Behind the yellow house where Myers grew up is a spring. It has rocks built up around it and it was the source of water for the blacksmith shop, the Courthouse and also for the Lumpkin house (Castlewood). “They had a 15-foot right-of-way from their house to the spring to go down there and carry water by the bucket back to the house,” Myer said.

The spring also fed a mill pond that provided the water power for a gristmill where local farmers would bring their wheat and corn to be ground into floor. Although the dam has given way and the mill pond has drained, Myers said the water wheel is still standing.

“The story goes that when the Revolutionary War started that the boys from around the county who were going to join the Army would meet at the spring,” Myers said.

Myers says he doesn’t remember too many stories about slaves around the Courthouse, but said there are some buried on his property. “The son of a slave, Shug Cheatham, is buried on the back corner of the shopping center here [Chesterfield Meadows South]. He worked the bellows for Uncle Ben at the blacksmith shop.”

Named Wrexham by Mr. and Mrs. Stanley Hague, who renovated it in 1941, the historic house was located on the opposite side the Hundred Road from Myers homestead, the yellow house. Myers said Hague was a gentleman farmer and was on the Board of Supervisors for a while. According to Myers, when Stanley died his widow sold it to Judge Ernest Gates.

“Pioneer Federal ended up with the property before Nesbaum bought it and made it into what you see now.”

Myers worked as a paper delivery boy, a tobacco surveyor, bell hop at Parnell’s Motor Court and then, after getting his business degree, for Chesterfield County Schools for about 10 years, setting up the shop class at Meadowbrook and Thomas Dale.
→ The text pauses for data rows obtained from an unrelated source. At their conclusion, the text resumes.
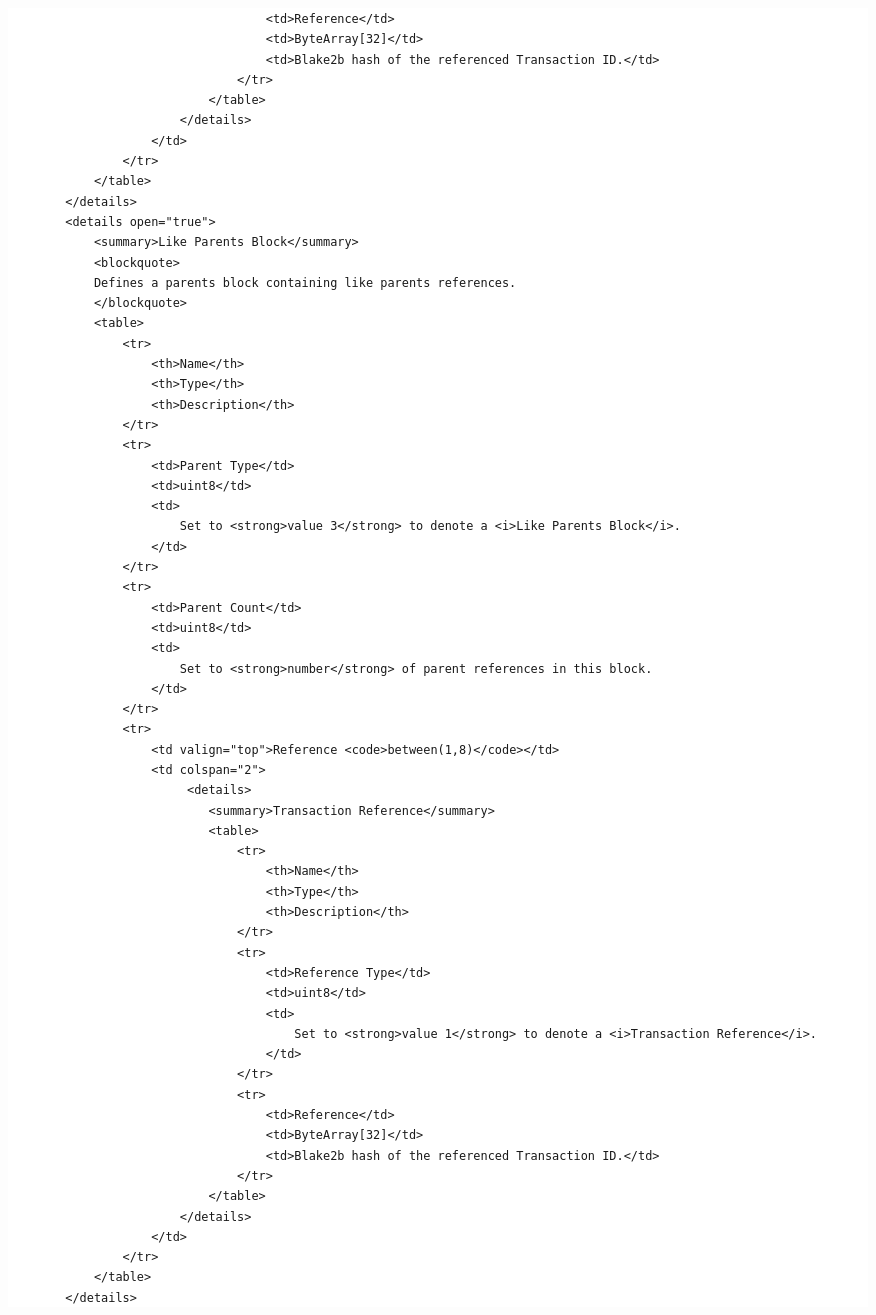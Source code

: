                                         <td>Reference</td>
                                        <td>ByteArray[32]</td>
                                        <td>Blake2b hash of the referenced Transaction ID.</td>
                                    </tr>
                                </table>
                            </details>
                        </td>
                    </tr>
                </table>
            </details>
            <details open="true">
                <summary>Like Parents Block</summary>
                <blockquote>
                Defines a parents block containing like parents references.
                </blockquote>
                <table>
                    <tr>
                        <th>Name</th>
                        <th>Type</th>
                        <th>Description</th>
                    </tr>
                    <tr>
                        <td>Parent Type</td>
                        <td>uint8</td>
                        <td>
                            Set to <strong>value 3</strong> to denote a <i>Like Parents Block</i>.
                        </td>
                    </tr>
                    <tr>
                        <td>Parent Count</td>
                        <td>uint8</td>
                        <td>
                            Set to <strong>number</strong> of parent references in this block.
                        </td>
                    </tr>
                    <tr>
                        <td valign="top">Reference <code>between(1,8)</code></td>
                        <td colspan="2">
                             <details>
                                <summary>Transaction Reference</summary>
                                <table>
                                    <tr>
                                        <th>Name</th>
                                        <th>Type</th>
                                        <th>Description</th>
                                    </tr>
                                    <tr>
                                        <td>Reference Type</td>
                                        <td>uint8</td>
                                        <td>
                                            Set to <strong>value 1</strong> to denote a <i>Transaction Reference</i>.
                                        </td>
                                    </tr>
                                    <tr>
                                        <td>Reference</td>
                                        <td>ByteArray[32]</td>
                                        <td>Blake2b hash of the referenced Transaction ID.</td>
                                    </tr>
                                </table>
                            </details>
                        </td>
                    </tr>
                </table>
            </details>

[comment]: <> (### Future Timestamps)
[comment]: <> (To protect against messages with a timestamp that is issued in the future, the [congestion control algorithm]&#40;Link&#41; does not schedule the message until the timestamp is less than or equal to `CurrentTime`. Thus messages from the future will not be added to the Tangle until the appropriate time. If an attacker sends too many future messages, these messages may overload the scheduler's queues. However, this is a standard type of attack that the congestion control algorithm is prepared to handle.)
He also started a school/work program there, which allowed students to go to school for half the day and work the other, giving them an opportunity to see what type of work they liked.

Myers eventually got into the building business and developed Deerfield Estates opposite the county courts building, Brentwood, off Beulah Road, and Hartland, off Happy Hill Road. Myers also developed the Chesterfield Meadows South shopping center. He and his three sons, Henry III, Ben and Tom, built the home that he and his wife live in today. Henry, Jr. and Virginia have four grandchildren, including Henry IV.


Chesterfield Reminiscence

These old stories of Chesterfield are wonderful. Having grown up and lived in Chesterfield for my 67 years I too can remember most of the people mentioned in the articles. Oh for the good old days before the come-heres flooded into the county forever changing it.